Marcelo Figueras
Días atrás volví a ver El graduado. Esta película de Mike Nichols es de aquellas que se aprecian más a medida que uno crece. Ya me había ocurrido hace algunos años, cuando vi por segunda vez Último tango en París: esa visión repetida fue mejor que la original, porque el tiempo había jugado en su favor. La historia del Paul interpretado por Brando es una cosa cuando uno la recibe a los 18 años, y otra muy distinta cuando uno ha llegado a la edad del personaje; hay angustias que nos parecen puro artificio a los veinte años, pero que a los cuarenta suenan a cosa de todos los días.
Esta vez, además del guión de Calder Willingham y Buck Henry (que además está graciosísimo en el papel de conserje del hotel), de las actuaciones de Dustin Hoffman y Anne Bancroft y de la música de Simon & Garfunkel, me alucinó la puesta de Nichols y su sagaz uso del formato scope. Supongo que en buena medida sentí la diferencia entre lo que era habitual en aquel cine estadounidense de fines de los ‘60 y comienzos de los ’70 –la inteligencia feroz, su iconoclastia, la forma en que reinventaba el medio en cada película- y el promedio del cine hollywoodense de hoy. Ayer nomás conversaba con Marcelo Piñeyro sobre Little Children, de Todd Fields, una peli americana de esas que hoy pasan por adultas y hasta controversiales. A mí Little Children me gustó bastante (a Piñeyro bastante menos), pero confieso que mi apreciación tiene mucho que ver con el hecho de que los standards con que juzgo al cine estadounidense de estos tiempos se parecen a los que uso cuando juzgo al dinosaurio Barney: esto es, con una pretensión cercana a cero. Si cada vez que me siento en el cine para ver una peli made in USA lo hiciese con la esperanza que esté en el nivel de Taxi Driver, Five Easy Pieces o El padrino, mi vida sería mucho más triste de lo que es.
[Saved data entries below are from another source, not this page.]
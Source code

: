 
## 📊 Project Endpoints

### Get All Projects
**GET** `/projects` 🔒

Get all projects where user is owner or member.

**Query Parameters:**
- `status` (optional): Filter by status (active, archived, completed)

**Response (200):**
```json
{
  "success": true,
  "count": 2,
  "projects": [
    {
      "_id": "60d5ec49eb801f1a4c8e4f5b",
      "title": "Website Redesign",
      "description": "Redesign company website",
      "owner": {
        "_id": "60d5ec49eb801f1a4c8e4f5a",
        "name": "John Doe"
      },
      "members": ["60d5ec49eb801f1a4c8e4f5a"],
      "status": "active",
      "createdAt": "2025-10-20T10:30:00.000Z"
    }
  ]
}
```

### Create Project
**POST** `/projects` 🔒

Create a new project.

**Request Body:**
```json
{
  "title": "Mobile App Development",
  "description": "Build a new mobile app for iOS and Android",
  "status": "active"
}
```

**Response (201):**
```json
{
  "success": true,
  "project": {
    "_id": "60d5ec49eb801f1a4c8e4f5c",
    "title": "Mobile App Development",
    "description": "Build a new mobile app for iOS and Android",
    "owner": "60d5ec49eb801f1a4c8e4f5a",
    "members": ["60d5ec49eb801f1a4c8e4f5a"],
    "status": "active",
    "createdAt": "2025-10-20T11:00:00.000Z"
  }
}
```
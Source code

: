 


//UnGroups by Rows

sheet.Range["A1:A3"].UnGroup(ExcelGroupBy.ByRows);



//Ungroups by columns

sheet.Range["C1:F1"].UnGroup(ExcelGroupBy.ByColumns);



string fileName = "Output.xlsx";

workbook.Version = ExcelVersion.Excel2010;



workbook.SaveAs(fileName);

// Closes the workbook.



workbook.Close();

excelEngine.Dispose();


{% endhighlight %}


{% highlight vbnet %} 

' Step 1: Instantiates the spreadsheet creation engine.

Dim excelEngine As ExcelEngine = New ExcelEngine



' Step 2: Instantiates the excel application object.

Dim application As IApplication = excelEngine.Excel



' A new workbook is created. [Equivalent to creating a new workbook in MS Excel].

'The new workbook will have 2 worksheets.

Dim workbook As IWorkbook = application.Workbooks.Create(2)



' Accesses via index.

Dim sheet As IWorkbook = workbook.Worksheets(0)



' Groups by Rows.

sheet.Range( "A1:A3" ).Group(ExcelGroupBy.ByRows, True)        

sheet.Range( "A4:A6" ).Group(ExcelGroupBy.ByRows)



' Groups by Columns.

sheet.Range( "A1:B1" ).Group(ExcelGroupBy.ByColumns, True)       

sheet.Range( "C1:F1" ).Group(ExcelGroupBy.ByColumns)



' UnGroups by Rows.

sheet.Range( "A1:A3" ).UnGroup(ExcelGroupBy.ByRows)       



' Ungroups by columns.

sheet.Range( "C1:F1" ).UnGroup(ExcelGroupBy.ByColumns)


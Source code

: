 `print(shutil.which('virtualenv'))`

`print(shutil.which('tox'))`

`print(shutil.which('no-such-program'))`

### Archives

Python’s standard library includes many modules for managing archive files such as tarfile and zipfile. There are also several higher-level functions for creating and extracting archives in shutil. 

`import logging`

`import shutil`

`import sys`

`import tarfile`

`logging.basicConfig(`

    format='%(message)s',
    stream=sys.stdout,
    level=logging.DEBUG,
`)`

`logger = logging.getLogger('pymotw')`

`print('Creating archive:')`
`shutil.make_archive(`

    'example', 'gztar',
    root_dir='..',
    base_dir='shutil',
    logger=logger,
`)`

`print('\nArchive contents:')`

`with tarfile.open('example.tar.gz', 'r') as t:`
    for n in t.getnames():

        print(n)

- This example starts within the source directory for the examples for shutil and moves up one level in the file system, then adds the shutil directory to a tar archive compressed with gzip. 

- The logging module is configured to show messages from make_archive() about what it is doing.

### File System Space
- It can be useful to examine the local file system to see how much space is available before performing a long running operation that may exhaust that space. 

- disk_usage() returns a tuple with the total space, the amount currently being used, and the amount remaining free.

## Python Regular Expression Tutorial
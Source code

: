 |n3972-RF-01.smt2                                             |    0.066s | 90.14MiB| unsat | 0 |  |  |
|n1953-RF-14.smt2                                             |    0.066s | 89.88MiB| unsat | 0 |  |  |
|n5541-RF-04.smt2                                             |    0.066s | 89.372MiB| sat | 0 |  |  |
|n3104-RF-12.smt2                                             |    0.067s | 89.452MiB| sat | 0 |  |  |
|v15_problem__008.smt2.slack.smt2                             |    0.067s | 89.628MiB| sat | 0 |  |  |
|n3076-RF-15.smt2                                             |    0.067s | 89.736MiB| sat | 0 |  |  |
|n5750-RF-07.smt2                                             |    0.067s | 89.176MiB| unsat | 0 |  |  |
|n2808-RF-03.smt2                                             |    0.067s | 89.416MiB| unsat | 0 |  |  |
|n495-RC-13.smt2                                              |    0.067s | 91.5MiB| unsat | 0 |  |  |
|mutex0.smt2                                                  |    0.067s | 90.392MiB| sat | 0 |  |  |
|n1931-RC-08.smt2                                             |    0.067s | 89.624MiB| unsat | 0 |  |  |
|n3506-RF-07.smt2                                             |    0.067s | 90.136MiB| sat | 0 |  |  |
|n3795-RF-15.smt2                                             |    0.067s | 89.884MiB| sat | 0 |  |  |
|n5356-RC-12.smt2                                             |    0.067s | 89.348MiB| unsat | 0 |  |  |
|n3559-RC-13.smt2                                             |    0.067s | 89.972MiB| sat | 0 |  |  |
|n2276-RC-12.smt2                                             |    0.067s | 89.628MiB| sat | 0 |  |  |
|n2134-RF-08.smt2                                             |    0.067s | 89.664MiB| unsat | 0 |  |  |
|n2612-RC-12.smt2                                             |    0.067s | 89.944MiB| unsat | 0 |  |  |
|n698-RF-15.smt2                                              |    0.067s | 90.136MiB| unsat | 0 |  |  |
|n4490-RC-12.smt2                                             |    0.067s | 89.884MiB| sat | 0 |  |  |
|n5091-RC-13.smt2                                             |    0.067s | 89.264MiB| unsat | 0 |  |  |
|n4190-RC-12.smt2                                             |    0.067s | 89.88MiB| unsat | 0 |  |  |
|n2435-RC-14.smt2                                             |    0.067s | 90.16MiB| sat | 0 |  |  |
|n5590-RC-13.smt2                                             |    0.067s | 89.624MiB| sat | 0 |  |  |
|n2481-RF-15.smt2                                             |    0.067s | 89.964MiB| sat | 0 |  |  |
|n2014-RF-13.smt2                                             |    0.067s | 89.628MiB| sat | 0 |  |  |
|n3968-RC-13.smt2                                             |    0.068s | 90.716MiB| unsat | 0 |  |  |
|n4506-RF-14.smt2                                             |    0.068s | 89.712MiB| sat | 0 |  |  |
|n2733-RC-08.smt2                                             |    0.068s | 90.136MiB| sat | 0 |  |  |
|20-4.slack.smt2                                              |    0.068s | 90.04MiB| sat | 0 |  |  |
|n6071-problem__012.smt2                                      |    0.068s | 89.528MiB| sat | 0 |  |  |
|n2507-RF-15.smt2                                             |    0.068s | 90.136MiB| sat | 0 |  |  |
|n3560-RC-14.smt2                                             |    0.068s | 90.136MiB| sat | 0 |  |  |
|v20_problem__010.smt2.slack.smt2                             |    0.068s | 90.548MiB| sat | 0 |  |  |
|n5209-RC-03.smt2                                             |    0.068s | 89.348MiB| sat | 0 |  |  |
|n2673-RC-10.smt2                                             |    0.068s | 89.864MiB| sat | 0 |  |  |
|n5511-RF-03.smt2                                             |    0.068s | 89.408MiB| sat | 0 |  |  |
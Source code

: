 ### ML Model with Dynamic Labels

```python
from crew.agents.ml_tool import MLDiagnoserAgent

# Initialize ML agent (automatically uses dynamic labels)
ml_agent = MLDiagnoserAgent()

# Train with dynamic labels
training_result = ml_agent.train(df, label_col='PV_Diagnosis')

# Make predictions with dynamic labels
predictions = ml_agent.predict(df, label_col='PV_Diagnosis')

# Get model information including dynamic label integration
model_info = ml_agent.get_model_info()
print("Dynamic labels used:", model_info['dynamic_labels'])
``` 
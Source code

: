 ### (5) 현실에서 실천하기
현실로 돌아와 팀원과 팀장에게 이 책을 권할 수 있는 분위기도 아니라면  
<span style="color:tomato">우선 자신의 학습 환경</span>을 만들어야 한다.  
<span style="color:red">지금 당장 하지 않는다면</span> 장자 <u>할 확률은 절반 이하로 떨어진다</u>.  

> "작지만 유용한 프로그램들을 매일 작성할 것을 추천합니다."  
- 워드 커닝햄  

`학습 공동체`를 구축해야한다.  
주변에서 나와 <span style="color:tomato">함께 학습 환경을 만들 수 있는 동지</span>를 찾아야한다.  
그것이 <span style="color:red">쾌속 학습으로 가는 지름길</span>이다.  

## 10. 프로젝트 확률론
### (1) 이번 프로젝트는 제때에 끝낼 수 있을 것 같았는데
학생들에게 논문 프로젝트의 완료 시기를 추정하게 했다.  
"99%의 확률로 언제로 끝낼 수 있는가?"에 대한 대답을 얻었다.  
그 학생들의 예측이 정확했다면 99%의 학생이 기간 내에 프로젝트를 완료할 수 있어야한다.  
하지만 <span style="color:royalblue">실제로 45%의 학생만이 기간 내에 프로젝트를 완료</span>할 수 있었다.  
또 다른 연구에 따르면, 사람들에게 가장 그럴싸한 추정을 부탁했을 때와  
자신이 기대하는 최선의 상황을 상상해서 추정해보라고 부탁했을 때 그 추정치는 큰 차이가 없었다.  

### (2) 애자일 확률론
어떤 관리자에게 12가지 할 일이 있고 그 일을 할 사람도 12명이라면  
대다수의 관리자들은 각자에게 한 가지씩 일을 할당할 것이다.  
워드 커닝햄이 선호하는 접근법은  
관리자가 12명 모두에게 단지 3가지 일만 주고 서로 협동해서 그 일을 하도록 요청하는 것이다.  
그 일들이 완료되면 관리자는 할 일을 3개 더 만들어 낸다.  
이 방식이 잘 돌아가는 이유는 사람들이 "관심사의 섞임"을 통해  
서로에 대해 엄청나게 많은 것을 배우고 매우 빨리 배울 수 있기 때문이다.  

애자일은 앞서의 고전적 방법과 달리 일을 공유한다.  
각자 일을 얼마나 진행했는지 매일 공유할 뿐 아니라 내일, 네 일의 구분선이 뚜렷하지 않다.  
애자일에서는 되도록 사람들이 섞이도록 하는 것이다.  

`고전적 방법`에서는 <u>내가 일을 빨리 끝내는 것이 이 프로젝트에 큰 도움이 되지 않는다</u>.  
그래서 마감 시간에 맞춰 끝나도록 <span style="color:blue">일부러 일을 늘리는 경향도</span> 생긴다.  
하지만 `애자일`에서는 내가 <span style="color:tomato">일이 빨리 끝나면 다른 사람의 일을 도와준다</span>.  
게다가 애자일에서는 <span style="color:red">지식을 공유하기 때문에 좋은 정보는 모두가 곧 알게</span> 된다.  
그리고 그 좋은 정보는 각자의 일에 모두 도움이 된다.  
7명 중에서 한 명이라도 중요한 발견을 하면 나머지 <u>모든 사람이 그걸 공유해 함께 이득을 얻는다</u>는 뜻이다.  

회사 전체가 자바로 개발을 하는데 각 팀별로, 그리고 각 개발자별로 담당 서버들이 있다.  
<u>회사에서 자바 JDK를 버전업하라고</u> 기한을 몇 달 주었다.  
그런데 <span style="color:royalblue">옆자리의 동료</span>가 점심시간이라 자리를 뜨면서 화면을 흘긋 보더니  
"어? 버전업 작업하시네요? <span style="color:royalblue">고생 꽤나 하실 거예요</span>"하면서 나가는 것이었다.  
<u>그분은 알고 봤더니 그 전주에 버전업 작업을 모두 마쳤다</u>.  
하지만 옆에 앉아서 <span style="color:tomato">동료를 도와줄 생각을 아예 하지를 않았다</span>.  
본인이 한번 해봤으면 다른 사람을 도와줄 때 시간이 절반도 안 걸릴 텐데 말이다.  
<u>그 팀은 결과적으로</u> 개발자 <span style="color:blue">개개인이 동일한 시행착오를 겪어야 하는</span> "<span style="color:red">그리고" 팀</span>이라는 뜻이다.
Supongo que en aquellas décadas los estadounidenses estaban muy dispuestos a verse en el espejo sin anteojeras, y a confrontar el espacio –o en algunos casos, el abismo- que separaba sus ideales y sus discursos de la práctica cotidiana. Esa voluntad ha desaparecido casi por completo del cine, y mucho antes de que el atentado del 11 de septiembre les brindase excusas para atrincherarse entre sus peores prejuicios. El cine de Hollywood de hoy es, parafraseando aquel relato de Richard Matheson, el increíble cine menguante: cada vez es más pequeño y no puede evitar seguir decreciendo, es cine pensado para gente con escasa o nula capacidad crítica. Imagino que alguno sonreirá al interpretar esto que digo como un palazo a los Estados Unidos (que, dicho sea de paso, se han convertido en el increíble país menguante por motivos bastante más serios que la decadencia de su cine), pero en todo caso lo que me interesa del asunto es la forma en que nos interpela a nosotros, los que hablamos en español. Porque los que hablan en inglés están menguando por mérito propio, pero nosotros todavía no hemos crecido en la misma medida. Tenemos grandes artistas, pero estamos lejos de producir constantemente películas como El graduado. Y eso debería mosquearnos, porque los dueños del imperio nos están dejando el campo libre (en lo creativo, ya que no en lo industrial) y nosotros no estamos aprovechando la oportunidad tal como podríamos.